Reproducible Ultrahigh Electromagnetic SERS Enhancement in Nanosphere-Plane Junctions

TL;DR

This paper demonstrates highly reproducible and intense electromagnetic SERS enhancement in nanosphere-plane junctions, revealing nonlinear effects at low laser powers, advancing single-molecule detection capabilities.

Contribution

It reports reproducible ultrahigh electromagnetic SERS enhancement factors up to 10^9, achieved in a controlled nanosphere-plane junction system, with insights into power-dependent nonlinear effects.

Findings

Achieved SERS enhancement factors up to 10^9 with low error

Demonstrated reproducibility in SERS enhancement in nanosphere-plane junctions

Discovered nonlinear SERS effects at low laser powers

Abstract

Surface enhanced Raman scattering (SERS) in nanoscale hotspots has been placed great hopes upon for identification of minimum chemical traces and in-situ investigation of single molecule structures and dynamics. However, previous work consists of either irreproducible enhancement factors (EF) from random aggregates, or moderate EFs despite better reproducibility. Consequently, systematic study of SERS at the single and few molecules level is still very limited, and the promised applications are far from being realized.

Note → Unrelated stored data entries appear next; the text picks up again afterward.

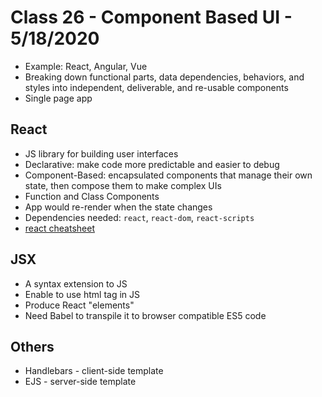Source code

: # Class 26 - Component Based UI - 5/18/2020 
* Example: React, Angular, Vue
* Breaking down functional parts, data dependencies, behaviors, and styles into independent, deliverable, and re-usable components
* Single page app

## React
* JS library for building user interfaces
* Declarative: make code more predictable and easier to debug
* Component-Based: encapsulated components that manage their own state, then compose them to make complex UIs
* Function and Class Components
* App would re-render when the state changes
* Dependencies needed: `react`, `react-dom`, `react-scripts`
* [react cheatsheet](https://devhints.io/react)

## JSX
* A syntax extension to JS
* Enable to use html tag in JS
* Produce React "elements"
* Need Babel to transpile it to browser compatible ES5 code

## Others
* Handlebars - client-side template
* EJS - server-side template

Here we report EFs as high as the most intense hotspots in previous work yet achieved in a reproducible and well controlled manner, that is, electromagnetic EFs (EMEF) of 10^9~10 with an error down to 10^+/-0.08 from gold nanospheres on atomically flat gold planes under radially polarized (RP) laser excitation. In addition, our experiment reveals the EF's unexpected nonlinearity under as low as hundreds of nanowatts of laser power.